In keeping with the meta spirit of the film, there are a lot of instances of Steckler’s shameless self-promotion.  Steckler wears a Reading, Pennsylvania hat (as well as a Steckler Films hat), Johnny Legend sings the theme song from Rat Pfink a Boo Boo (and “The South’s Gonna Rise Again” from Two Thousand Maniacs), a cover of “The World’s Greatest Sinner” (in which Steckler served as a cinematographer) is heard, people are seen wearing Incredibly Strange Creatures T-shirts, and the film ends in Steckler’s video store, Mascot Video.  There are also plenty of Steckler signatures on hand, including, lots of narration, recycled footage (in addition to The Incredibly Strange Creatures, scenes from The Las Vegas Serial Killer are used), scenic shots of Las Vegas, and the pizza motif from The Hollywood Strangler Meets the Skid Row Slasher crops up again.

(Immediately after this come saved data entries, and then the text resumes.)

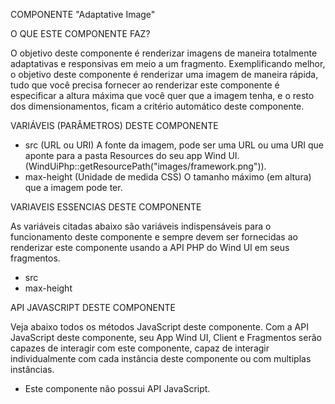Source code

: COMPONENTE "Adaptative Image"

O QUE ESTE COMPONENTE FAZ?

O objetivo deste componente é renderizar imagens de maneira totalmente adaptativas e responsivas em meio a um fragmento. Exemplificando melhor, o objetivo
deste componente é renderizar uma imagem de maneira rápida, tudo que você precisa fornecer ao renderizar este componente é especificar a altura máxima que
você quer que a imagem tenha, e o resto dos dimensionamentos, ficam a critério automático deste componente.

VARIÁVEIS (PARÂMETROS) DESTE COMPONENTE

- src (URL ou URI)
    A fonte da imagem, pode ser uma URL ou uma URI que aponte para a pasta Resources do seu app Wind UI. (WindUiPhp::getResourcePath("images/framework.png")).
- max-height (Unidade de medida CSS)
    O tamanho máximo (em altura) que a imagem pode ter.

VARIAVEIS ESSENCIAS DESTE COMPONENTE

As variáveis citadas abaixo são variáveis indispensáveis para o funcionamento deste componente e sempre devem ser fornecidas ao renderizar este componente
usando a API PHP do Wind UI em seus fragmentos.

- src
- max-height

API JAVASCRIPT DESTE COMPONENTE

Veja abaixo todos os métodos JavaScript deste componente. Com a API JavaScript deste componente, seu App Wind UI, Client e Fragmentos serão capazes de
interagir com este componente, capaz de interagir individualmente com cada instância deste componente ou com multiplas instâncias.

- Este componente não possui API JavaScript.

Well, now that I have finished all the Steckler films on the box set (except for Reading, PA), here is my official Ray Dennis Steckler ranking: 

1) Rat Pfink a Boo Boo
2) The Incredibly Strange Creatures Who Stopped Living and Became Mixed-Up Zombies
3) The Hollywood Strangler Meets the Skid Row Slasher
4) Nazi Brothel
5) The Sexorcist’s Devil
6) Wild Guitar
7) Body Fever
8) The Thrill Killers
9) The Mad Love Life of a Hot Vampire
10) The Lemon Grove Kids
11) Red Heat
12) One More Time
13) Face of Evil
14) The Las Vegas Serial Killer
15) Count Al-Kum
16) The Strange Sex Life of Hitler’s Nazis
17) Dr. Cock-Luv
18) Sinthia:  The Devil’s Doll
19) Summer Fun
20) Slashed…
21) Blood Shack (The Chooper cut)
22) Blood Shack (Director’s cut)

Join me next month when we will take a month-long dive into the wild, weird world of Jess Franco for a column called Franco February!  See you then!

Monday, January 30, 2023

TUBI CONTINUED… BLOOD LAKE (1987) *

A bunch of the most annoying chuckleheads you ever saw in a no-budget shot-on-video horror movie go on vacation to their summer home by the lake.  There, they talk (and talk and talk) about sex, drink beer, smoke pot, and waterski.  Little do they know there’s a killer in a big-brimmed hat lurking around the lake with a hunting knife looking to make mincemeat out of them.  

I watched Blood Lake right after Ray Dennis Steckler’s Summer Fun, and it almost feels like a slasher remake of that film.  Both were shot using crummy camcorders on a low budget at a lakeside resort.  (There are instances in both pictures where you could swear the directors are trying to pass off home movies of someone’s vacation as a scene for their movie.)  This one had actual dialogue, but the sound and acting was so poor it made me wish I was watching a silent movie instead.

It doesn’t help that all the characters are raging buttholes.  They almost seem like they came out of a live-action version of Beavis and Butt-Head.  Minus the laughs, of course.  The constant use of waterskiing as padding is also a bit much and the hair metal song that accompanies these sequences (“Feelin’ Free”) gets annoying quickly.  

None of this would matter if there had been some gore or nudity to take the sting out of it.  There is a little blood, although not enough to live up to its title.  Besides, the nighttime scenes are so dark that you can hardly make out the blood anyway, and the red-tinted POV killer stalking sequences are irritating as well.  All the sexual innuendo involving a couple of preteens is a little creepy too.  To make matters worse, just when the movie should be over, it continues on uselessly for another ten minutes.

In short, all involved should go jump in a lake.